WORK INSTRUCTION: An exact copy of all the entries below is what this task needs.

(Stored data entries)
╭──

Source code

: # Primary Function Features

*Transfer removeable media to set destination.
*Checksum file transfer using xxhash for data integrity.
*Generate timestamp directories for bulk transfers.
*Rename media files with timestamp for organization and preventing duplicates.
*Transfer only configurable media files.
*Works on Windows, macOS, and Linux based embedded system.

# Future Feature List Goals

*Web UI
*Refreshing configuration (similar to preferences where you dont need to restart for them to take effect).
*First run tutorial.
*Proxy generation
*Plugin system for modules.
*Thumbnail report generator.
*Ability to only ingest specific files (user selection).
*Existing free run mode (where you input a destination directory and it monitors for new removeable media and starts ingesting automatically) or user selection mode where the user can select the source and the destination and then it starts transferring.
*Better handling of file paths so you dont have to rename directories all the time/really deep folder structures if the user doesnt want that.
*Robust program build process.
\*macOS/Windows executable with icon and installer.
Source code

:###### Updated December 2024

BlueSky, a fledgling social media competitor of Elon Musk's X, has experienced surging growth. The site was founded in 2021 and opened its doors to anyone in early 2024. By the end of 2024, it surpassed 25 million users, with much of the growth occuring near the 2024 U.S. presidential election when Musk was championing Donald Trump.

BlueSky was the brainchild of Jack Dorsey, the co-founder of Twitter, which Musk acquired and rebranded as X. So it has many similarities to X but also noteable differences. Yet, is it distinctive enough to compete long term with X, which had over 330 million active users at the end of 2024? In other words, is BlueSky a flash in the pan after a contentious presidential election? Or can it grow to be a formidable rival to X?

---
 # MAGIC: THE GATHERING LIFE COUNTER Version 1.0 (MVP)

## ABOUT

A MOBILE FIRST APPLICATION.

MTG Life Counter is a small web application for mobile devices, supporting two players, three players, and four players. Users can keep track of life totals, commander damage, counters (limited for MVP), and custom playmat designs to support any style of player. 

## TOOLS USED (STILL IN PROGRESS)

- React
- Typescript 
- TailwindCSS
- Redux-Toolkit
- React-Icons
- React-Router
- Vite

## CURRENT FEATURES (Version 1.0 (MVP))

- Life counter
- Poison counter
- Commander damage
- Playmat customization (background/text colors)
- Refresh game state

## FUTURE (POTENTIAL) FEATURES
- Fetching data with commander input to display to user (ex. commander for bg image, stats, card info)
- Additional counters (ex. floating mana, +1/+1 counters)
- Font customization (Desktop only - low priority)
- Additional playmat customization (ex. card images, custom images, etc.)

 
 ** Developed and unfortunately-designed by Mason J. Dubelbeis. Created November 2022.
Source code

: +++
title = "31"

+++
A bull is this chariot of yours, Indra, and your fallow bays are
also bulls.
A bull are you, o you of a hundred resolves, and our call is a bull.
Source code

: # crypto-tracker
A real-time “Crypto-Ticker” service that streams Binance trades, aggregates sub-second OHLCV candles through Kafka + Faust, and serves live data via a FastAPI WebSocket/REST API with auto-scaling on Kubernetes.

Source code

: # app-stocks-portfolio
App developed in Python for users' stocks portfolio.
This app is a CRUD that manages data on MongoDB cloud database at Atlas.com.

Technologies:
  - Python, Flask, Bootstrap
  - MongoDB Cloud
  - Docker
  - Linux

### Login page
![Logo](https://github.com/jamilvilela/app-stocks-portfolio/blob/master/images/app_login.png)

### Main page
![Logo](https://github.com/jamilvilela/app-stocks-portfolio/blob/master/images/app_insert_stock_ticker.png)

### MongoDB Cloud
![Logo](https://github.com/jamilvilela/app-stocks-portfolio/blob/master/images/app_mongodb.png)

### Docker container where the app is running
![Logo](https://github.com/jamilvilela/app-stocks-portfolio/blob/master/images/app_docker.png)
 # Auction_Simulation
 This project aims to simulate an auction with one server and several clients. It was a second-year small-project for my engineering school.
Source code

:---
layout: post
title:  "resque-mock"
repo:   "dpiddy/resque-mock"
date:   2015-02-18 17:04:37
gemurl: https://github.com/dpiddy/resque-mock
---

╰──

YOUR SOLUTION:
Source code

: # Primary Function Features

*Transfer removeable media to set destination.
*Checksum file transfer using xxhash for data integrity.
*Generate timestamp directories for bulk transfers.
*Rename media files with timestamp for organization and preventing duplicates.
*Transfer only configurable media files.
*Works on Windows, macOS, and Linux based embedded system.

# Future Feature List Goals

*Web UI
*Refreshing configuration (similar to preferences where you dont need to restart for them to take effect).
*First run tutorial.
*Proxy generation
*Plugin system for modules.
*Thumbnail report generator.
*Ability to only ingest specific files (user selection).
*Existing free run mode (where you input a destination directory and it monitors for new removeable media and starts ingesting automatically) or user selection mode where the user can select the source and the destination and then it starts transferring.
*Better handling of file paths so you dont have to rename directories all the time/really deep folder structures if the user doesnt want that.
*Robust program build process.
\*macOS/Windows executable with icon and installer.
Source code

:###### Updated December 2024

BlueSky, a fledgling social media competitor of Elon Musk's X, has experienced surging growth. The site was founded in 2021 and opened its doors to anyone in early 2024. By the end of 2024, it surpassed 25 million users, with much of the growth occuring near the 2024 U.S. presidential election when Musk was championing Donald Trump.

BlueSky was the brainchild of Jack Dorsey, the co-founder of Twitter, which Musk acquired and rebranded as X. So it has many similarities to X but also noteable differences. Yet, is it distinctive enough to compete long term with X, which had over 330 million active users at the end of 2024? In other words, is BlueSky a flash in the pan after a contentious presidential election? Or can it grow to be a formidable rival to X?

---
 # MAGIC: THE GATHERING LIFE COUNTER Version 1.0 (MVP)

## ABOUT

A MOBILE FIRST APPLICATION.

MTG Life Counter is a small web application for mobile devices, supporting two players, three players, and four players. Users can keep track of life totals, commander damage, counters (limited for MVP), and custom playmat designs to support any style of player. 

## TOOLS USED (STILL IN PROGRESS)

- React
- Typescript 
- TailwindCSS
- Redux-Toolkit
- React-Icons
- React-Router
- Vite

## CURRENT FEATURES (Version 1.0 (MVP))

- Life counter
- Poison counter
- Commander damage
- Playmat customization (background/text colors)
- Refresh game state

## FUTURE (POTENTIAL) FEATURES
- Fetching data with commander input to display to user (ex. commander for bg image, stats, card info)
- Additional counters (ex. floating mana, +1/+1 counters)
- Font customization (Desktop only - low priority)
- Additional playmat customization (ex. card images, custom images, etc.)

 
 ** Developed and unfortunately-designed by Mason J. Dubelbeis. Created November 2022.
Source code

: +++
title = "31"

+++
A bull is this chariot of yours, Indra, and your fallow bays are
also bulls.
A bull are you, o you of a hundred resolves, and our call is a bull.
Source code

: # crypto-tracker
A real-time “Crypto-Ticker” service that streams Binance trades, aggregates sub-second OHLCV candles through Kafka + Faust, and serves live data via a FastAPI WebSocket/REST API with auto-scaling on Kubernetes.

Source code

: # app-stocks-portfolio
App developed in Python for users' stocks portfolio.
This app is a CRUD that manages data on MongoDB cloud database at Atlas.com.

Technologies:
  - Python, Flask, Bootstrap
  - MongoDB Cloud
  - Docker
  - Linux

### Login page
![Logo](https://github.com/jamilvilela/app-stocks-portfolio/blob/master/images/app_login.png)

### Main page
![Logo](https://github.com/jamilvilela/app-stocks-portfolio/blob/master/images/app_insert_stock_ticker.png)

### MongoDB Cloud
![Logo](https://github.com/jamilvilela/app-stocks-portfolio/blob/master/images/app_mongodb.png)

### Docker container where the app is running
![Logo](https://github.com/jamilvilela/app-stocks-portfolio/blob/master/images/app_docker.png)
 # Auction_Simulation
 This project aims to simulate an auction with one server and several clients. It was a second-year small-project for my engineering school.
Source code

:---
layout: post
title:  "resque-mock"
repo:   "dpiddy/resque-mock"
date:   2015-02-18 17:04:37
gemurl: https://github.com/dpiddy/resque-mock
---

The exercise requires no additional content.